Ada pula cerita dari warga yang bermukim di dekat megaproyek IKN Nusantara, Masyarakat Sepaku. Mereka menyebut, pembangunan IKN dinilai sangat ugal-ugalan. Pembangunan dikebut, namun di saat bersamaan timbul persoalan lingkungan. Juntrungnya, warga setempat menjadi korban. Belum lagi masyarakat adat di sekitar IKN yang haknya tak dipenuhi dan dirampas negara. Kemudian Warga Indramayu yang berharap adanya ketegasan untuk menerbitkan kebijakan menghentikan PLTU Batubara ang sudah mereka menangkan.

Kemudian cerita dari Sumatera Terang untuk Energi Bersih (STuEB). Mereka menggambarkan bagaimana kebijakan sektor energi memberikan dampak sangat buruk bagi warga. Perlindungan dan pelestarian lingkungan hidup masih menjadi pekerjaan rumah bagi pemerintah. Terakhir, cerita warga pakel. Mereka menuturkan bagaimana selama satu abad lahan warga di Desa Pakel dikuasai oleh korporasi. Secara kolektif warga memperjuangkan hak atas tanah mereka. Namun yang terjadi justru kriminalisasi terhadap warga pejuang agraria di Desa Pakel.

Namun dalam debat cawapres ini, banyak hal mengecewakan yang justru mengemuka, kata koalisi 9 organisasi masyarakat sipil ini, misalnya:

1.    Masih ada narasi diungkapkan oleh cawapres, yang mempertegas semangat untuk mengekstraksi sumberdaya alam, dengan tegas menyebut sumberdaya nikel dengan solusi hilirisasi. Hal tersebut mempertegas karakter kolonial. 

2.    Banyak istilah seperti transisi energi, keadilan Iklim dan keadilan ekologis disebutkan para cawapres. Istilah tersebut belakangan kerap disebutkan berbagai pihak, bahkan korporasi sekali pun. Namin sejatinya, yang dibutuhkan ialah penjabaran komprehensif, termasuk menggambarkan nilai dan prinsip yang melandasi transisi energi, keadilan iklim atau keadilan ekologis. 

3.    Reforma Agraria mestinya tidak sebatas legalisasi tanah, tetapi juga penyelesaian konflik tanah. Terutama konflik lahan yang berkenaan dengan PSN atau pengadaan tanah untuk kepentingan umum. Mengikis ketimpangan terutama dalam penguasaan tanah.
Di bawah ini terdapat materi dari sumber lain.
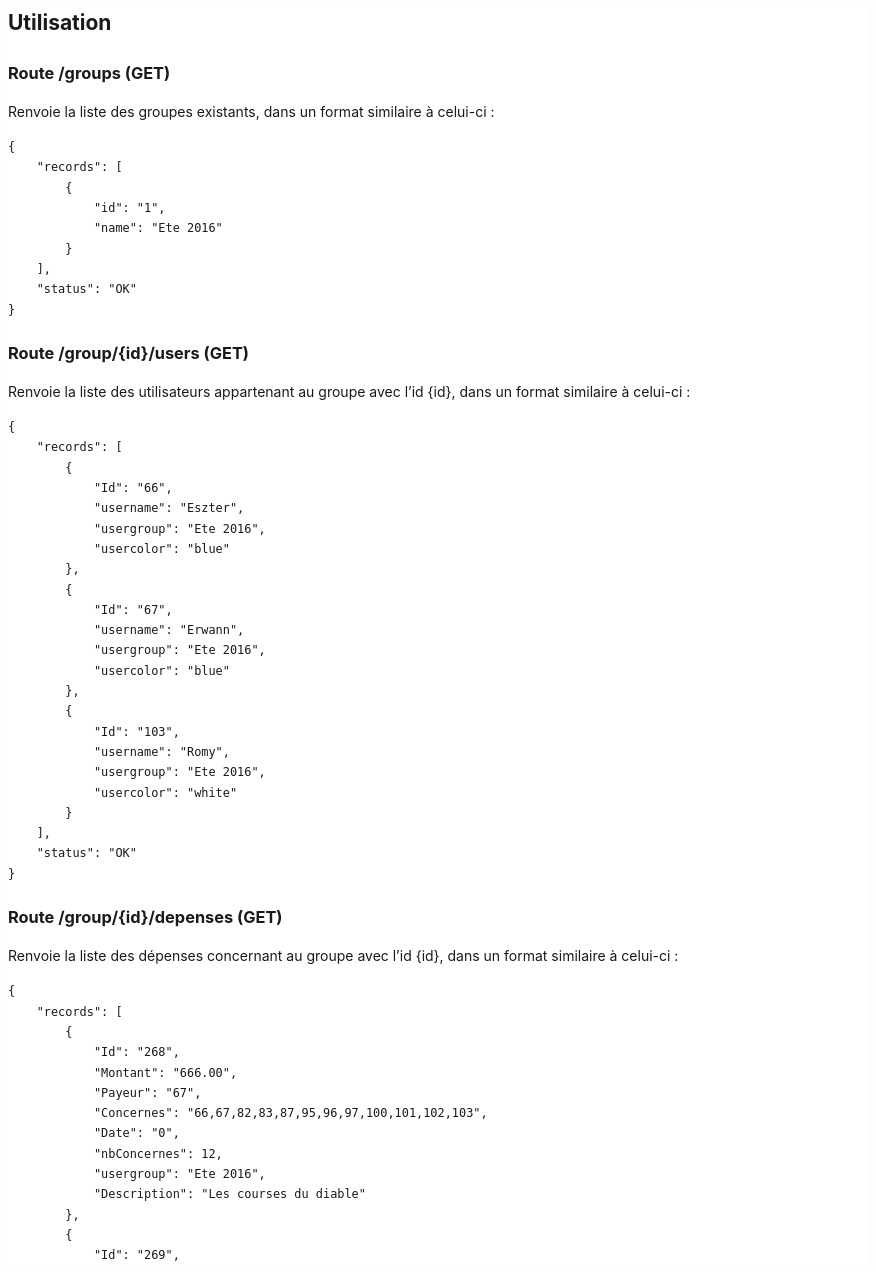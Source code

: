 ## Utilisation

### Route /groups (GET)

Renvoie la liste des groupes existants, dans un format similaire à celui-ci :

	{
		"records": [
			{
				"id": "1",
				"name": "Ete 2016"
			}
		],
		"status": "OK"
	}

### Route /group/{id}/users (GET)

Renvoie la liste des utilisateurs appartenant au groupe avec l’id {id}, dans un format similaire à celui-ci :

	{
		"records": [
			{
				"Id": "66",
				"username": "Eszter",
				"usergroup": "Ete 2016",
				"usercolor": "blue"
			},
			{
				"Id": "67",
				"username": "Erwann",
				"usergroup": "Ete 2016",
				"usercolor": "blue"
			},
			{
				"Id": "103",
				"username": "Romy",
				"usergroup": "Ete 2016",
				"usercolor": "white"
			}
		],
		"status": "OK"
	}

### Route /group/{id}/depenses (GET)

Renvoie la liste des dépenses concernant au groupe avec l’id {id}, dans un format similaire à celui-ci :

	{
		"records": [
			{
				"Id": "268",
				"Montant": "666.00",
				"Payeur": "67",
				"Concernes": "66,67,82,83,87,95,96,97,100,101,102,103",
				"Date": "0",
				"nbConcernes": 12,
				"usergroup": "Ete 2016",
				"Description": "Les courses du diable"
			},
			{
				"Id": "269",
"Hal tersebut menghawatirkan karena solusi yang dirancang tidak dilancarkan pada nilai dan prinsip yang kuat. Wajar jika disebut sebagai solusi palsu, membangun narasi seolah-olah mengatasi krisis tetapi sesungguhnya tidak mengatasi masalah malah justru menabung bencana itu sendiri," sebut 9 organisasi sipil yang terdiri dari AJI Indonesia, ICW, Kurawal Foundation, Tempo Witness, Trend Asia, Walhi, YLBHI, Kontras ini.

Selain minimnya tawaran solusi konkret dan banyaknya narasi tak penting dihadirkan, koalisi masyarakat sipil pun menyebut debat cawapres ini justru banyak mengabaikan hal penting dan mendesak untuk dibahas, misalnya: 

1. Peraturan perundang-undangan yang menjadi masalah utama, bahkan bisa dikatakan sebagai biang dari kehancuran ekologis misalnya UU Cipta Kerja yang memberi karpet merah kepada investasi serta melonggarkan (menyisihkan) instrumen lingkungan hidup.

2. Banyaknya perampasan tanah-tanah rakyat terutama untuk PSN yang bermasalah. Misalnya dari sisi pengadaan tanah, penanggulangan konflik, terutama yang berkaitan dengan rakyat. Kriminalisasi dalam pengadaan lahan-lahan untuk PSN juga memiliki angka yang cukup besar. 

3. Minimnya, atau tidak ada penjelasan soal demokratisasi dalam pengelolaan SDA. 

4. Dalam debat kali ini, juga sangat minim dan nyaris tidak terdengar dari para cawapres membahas tentang upaya perlindungan terhadap pulau-pulau kecil dan pulau terluar.

Dengan berbagai hal yang telah dipaparkan, koalisi masyarakat sipil menilai bahwa agenda rakyat memang tidak menjadi prioritas. Oleh karena itu, yang mesti segera dilakukan adalah bertransisi dari pengembangan ekonomi yang bersifat ekstraktifisme menjadi mengembangkan ekonomi yang inklusif. Tata kelola yang kapitalistik ke tata kelola yang lebih demokratis.